So, if entropy just is uncertainty, and as I get close to resolving that uncertainty—getting my fruit juice, pleasing my wife, or you know, being able to watch the news—if it's an epistemic reward, it is just expected. Surprise just is the uncertainty and the closer you get, the more—um—the less uncertain you are, and all they have been suggests exactly as you say, it's dopamine.

[Music]

Hello everyone, thank you for tuning in to watch and listen. I have the great privilege today of being able to talk with Dr. Carl Friston. In addition, let's say in a signal addition to the recent conversation I had with Andrew Huberman, Dr. Carl Friston is arguably the world's most renowned neuroscientist, a professor at University College London. He is one of the world's leading authorities on brain imaging. Ninety percent of the work published in fields employing such imaging relies on methods he pioneered.

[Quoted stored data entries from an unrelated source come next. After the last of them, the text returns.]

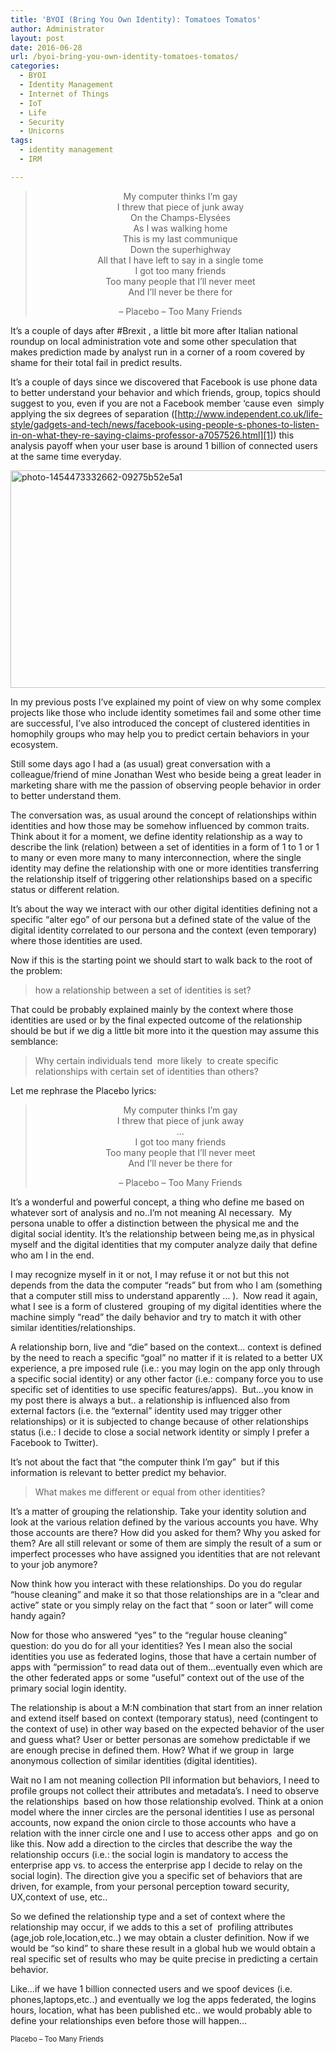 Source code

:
 ```yaml
---
title: 'BYOI (Bring You Own Identity): Tomatoes Tomatos'
author: Administrator
layout: post
date: 2016-06-28
url: /byoi-bring-you-own-identity-tomatoes-tomatos/
categories:
  - BYOI
  - Identity Management
  - Internet of Things
  - IoT
  - Life
  - Security
  - Unicorns
tags:
  - identity management
  - IRM

---
```

> <p align="center">
>   My computer thinks I&#8217;m gay<br /> I threw that piece of junk away<br /> On the Champs-Elysées<br /> As I was walking home<br /> This is my last communique<br /> Down the superhighway<br /> All that I have left to say in a single tome<br /> I got too many friends<br /> Too many people that I&#8217;ll never meet<br /> And I&#8217;ll never be there for
> </p>
> 
> <p align="center">
>   &#8211; Placebo &#8211; Too Many Friends
> </p>

It’s a couple of days after #Brexit , a little bit more after Italian national roundup on local administration vote and some other speculation that makes prediction made by analyst run in a corner of a room covered by shame for their total fail in predict results.

It’s a couple of days since we discovered that Facebook is use phone data to better understand your behavior and which friends, group, topics should suggest to you, even if you are not a Facebook member ‘cause even  simply applying the six degrees of separation ([http://www.independent.co.uk/life-style/gadgets-and-tech/news/facebook-using-people-s-phones-to-listen-in-on-what-they-re-saying-claims-professor-a7057526.html][1]) this analysis payoff when your user base is around 1 billion of connected users at the same time everyday.

[<img style="background-image: none; padding-top: 0px; padding-left: 0px; display: inline; padding-right: 0px; border: 0px;" title="photo-1454473332662-09275b52e5a1" src="http://alfweb.com/bg/wp-content/uploads/2016/06/photo-1454473332662-09275b52e5a1_thumb.jpg" alt="photo-1454473332662-09275b52e5a1" width="520" height="348" border="0" />][2]

In my previous posts I’ve explained my point of view on why some complex projects like those who include identity sometimes fail and some other time are successful, I’ve also introduced the concept of clustered identities in homophily groups who may help you to predict certain behaviors in your ecosystem.

Still some days ago I had a (as usual) great conversation with a colleague/friend of mine Jonathan West who beside being a great leader in marketing share with me the passion of observing people behavior in order to better understand them.

The conversation was, as usual around the concept of relationships within identities and how those may be somehow influenced by common traits. Think about it for a moment, we define identity relationship as a way to describe the link (relation) between a set of identities in a form of 1 to 1 or 1 to many or even more many to many interconnection, where the single identity may define the relationship with one or more identities transferring the relationship itself of triggering other relationships based on a specific status or different relation.

It’s about the way we interact with our other digital identities defining not a specific “alter ego” of our persona but a defined state of the value of the digital identity correlated to our persona and the context (even temporary) where those identities are used.

Now if this is the starting point we should start to walk back to the root of the problem:

> how a relationship between a set of identities is set?

That could be probably explained mainly by the context where those identities are used or by the final expected outcome of the relationship should be but if we dig a little bit more into it the question may assume this semblance:

> Why certain individuals tend  more likely  to create specific relationships with certain set of identities than others?

Let me rephrase the Placebo lyrics:

> <p align="center">
>   My computer thinks I&#8217;m gay<br /> I threw that piece of junk away<br /> &#8230;<br /> I got too many friends<br /> Too many people that I&#8217;ll never meet<br /> And I&#8217;ll never be there for
> </p>
> 
> <p align="center">
>   &#8211; Placebo &#8211; Too Many Friends
> </p>

<p align="left">
  It’s a wonderful and powerful concept, a thing who define me based on whatever sort of analysis and no..I’m not meaning AI necessary.  My persona unable to offer a distinction between the physical me and the digital social identity. It’s the relationship between being me,as in physical myself and the digital identities that my computer analyze daily that define who am I in the end.
</p>

<p align="left">
  I may recognize myself in it or not, I may refuse it or not but this not depends from the data the computer “reads” but from who I am (something that a computer still miss to understand apparently &#8230; ).  Now read it again, what I see is a form of clustered  grouping of my digital identities where the machine simply “read” the daily behavior and try to match it with other similar identities/relationships.
</p>

<p align="left">
  A relationship born, live and “die” based on the context&#8230; context is defined by the need to reach a specific “goal” no matter if it is related to a better UX experience, a pre imposed rule (i.e.: you may login on the app only through a specific social identity) or any other factor (i.e.: company force you to use specific set of identities to use specific features/apps).  But&#8230;you know in my post there is always a but.. a relationship is influenced also from external factors (i.e. the “external” identity used may trigger other relationships) or it is subjected to change because of other relationships status (i.e.: I decide to close a social network identity or simply I prefer a Facebook to Twitter).
</p>

<p align="left">
  It’s not about the fact that “the computer think I’m gay”  but if this information is relevant to better predict my behavior.
</p>

> <p align="left">
>   What makes me different or equal from other identities?
> </p>

<p align="left">
  It’s a matter of grouping the relationship. Take your identity solution and look at the various relation defined by the various accounts you have. Why those accounts are there? How did you asked for them? Why you asked for them? Are all still relevant or some of them are simply the result of a sum or imperfect processes who have assigned you identities that are not relevant to your job anymore?
</p>

<p align="left">
  Now think how you interact with these relationships. Do you do regular “house cleaning” and make it so that those relationships are in a “clear and active” state or you simply relay on the fact that “ soon or later” will come handy again?
</p>

<p align="left">
  Now for those who answered “yes” to the “regular house cleaning” question: do you do for all your identities? Yes I mean also the social identities you use as federated logins, those that have a certain number of apps with “permission” to read data out of them&#8230;eventually even which are the other federated apps or some “useful” context out of the use of the  primary social login identity.
</p>

<p align="left">
  The relationship is about a M:N combination that start from an inner relation and extend itself based on context (temporary status), need (contingent to the context of use) in other way based on the expected behavior of the user and guess what? User or better personas are somehow predictable if we are enough precise in defined them. How? What if we group in  large anonymous collection of similar identities (digital identities).
</p>

<p align="left">
  Wait no I am not meaning collection PII information but behaviors, I need to profile groups not collect their attributes and metadata&#8217;s. I need to observe the relationships  based on how those relationship evolved. Think at a onion model where the inner circles are the personal identities I use as personal accounts, now expand the onion circle to those accounts who have a relation with the inner circle one and I use to access other apps  and go on like this. Now add a direction to the circles that describe the way the relationship occurs (i.e.: the social login is mandatory to access the enterprise app vs. to access the enterprise app I decide to relay on the social login). The direction give you a specific set of behaviors that are driven, for example, from your personal perception toward security, UX,context of use, etc..
</p>

<p align="left">
  So we defined the relationship type and a set of context where the relationship may occur, if we adds to this a set of  profiling attributes (age,job role,location,etc..) we may obtain a cluster definition. Now if we would be “so kind” to share these result in a global hub we would obtain a real specific set of results who may be quite precise in predicting a certain behavior.
</p>

<p align="left">
  Like&#8230;if we have 1 billion connected users and we spoof devices (i.e. phones,laptops,etc..) and eventually we log the apps federated, the logins hours, location, what has been published etc.. we would probably able to define your relationships even before those will happen&#8230;
</p>

<div id="scid:5737277B-5D6D-4f48-ABFC-DD9C333F4C5D:840098cf-fe61-48e0-8ac5-72a983f36fd7" class="wlWriterEditableSmartContent" style="float: none; margin: 0px; display: inline; padding: 0px;">
  <div>
  </div>
  
  <div style="width: 480px; clear: both; font-size: .8em;">
    Placebo &#8211; Too Many Friends
  </div>
</div>

 [1]: http://www.independent.co.uk/life-style/gadgets-and-tech/news/facebook-using-people-s-phones-to-listen-in-on-what-they-re-saying-claims-professor-a7057526.html "http://www.independent.co.uk/life-style/gadgets-and-tech/news/facebook-using-people-s-phones-to-listen-in-on-what-they-re-saying-claims-professor-a7057526.html"
 [2]: http://alfweb.com/bg/wp-content/uploads/2016/06/photo-1454473332662-09275b52e5a1.jpg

Dr. Friston is also well known for his work on many of the topics we will discuss today—work I find even more exciting, at least conceptually speaking, than his work on brain imaging. We will discuss the ideas that concepts and precepts, categories—that’s another way of thinking about it—bind free energy or entropy, the idea of computation, especially the kind of computation that's approximates brain function as hierarchical, the theory of predictive coding, and active inference.

Welcome, Dr. Friston. It's very good of you to agree to talk to me on this podcast. I'm really looking forward to it.

That's a great pleasure to be here. Thank you.

So let me start maybe by helping people understand this idea of hierarchical computation and the binding of entropy, and so if you could walk through that briefly, then I'll ask some questions if that seems appropriate?

Yeah, sure. The binding of free energy and entropy—that sounds delightfully Freudian—and I don't mean that in a sort of disparaging sense. I think that some of the tourisms and the insights of that era have now proved themselves in modern formulations of computation, information processing, sense making in the brain.

One nice link there is to think of free energy as surprise. So, one way of looking at the way that we make sense of our world—bringing explanations, concepts, categories, notions—to the table that provide the best explanation for the myriad of sensations to which we are exposed is to see that process as a process of minimizing surprise.

So binding free energy, I think, can be read very simply as minimizing surprise. But, of course, to be surprised you have to have something you predicted; you have to have a violation of predictions. So immediately you're in the game now of predictive processing—predicting what would I see if the world out there was like this—and then using the ensuing prediction errors to adjust your beliefs and update your beliefs in the service of minimizing those prediction errors or minimizing that surprise or minimizing that free energy.

And you artfully introduce the notion of hierarchy, you know, in that question, which I think speaks to another fundamental point that in making sense of the world, in making those good predictions, we have to have an internal model—sometimes called a world model—a model that can generate what I would have seen if this was the state of affairs out there.

And that notion of a generative model I think is quite key and holds the attribute of hierarchy simply in the sense that we live in a deeply structured world. Very dy...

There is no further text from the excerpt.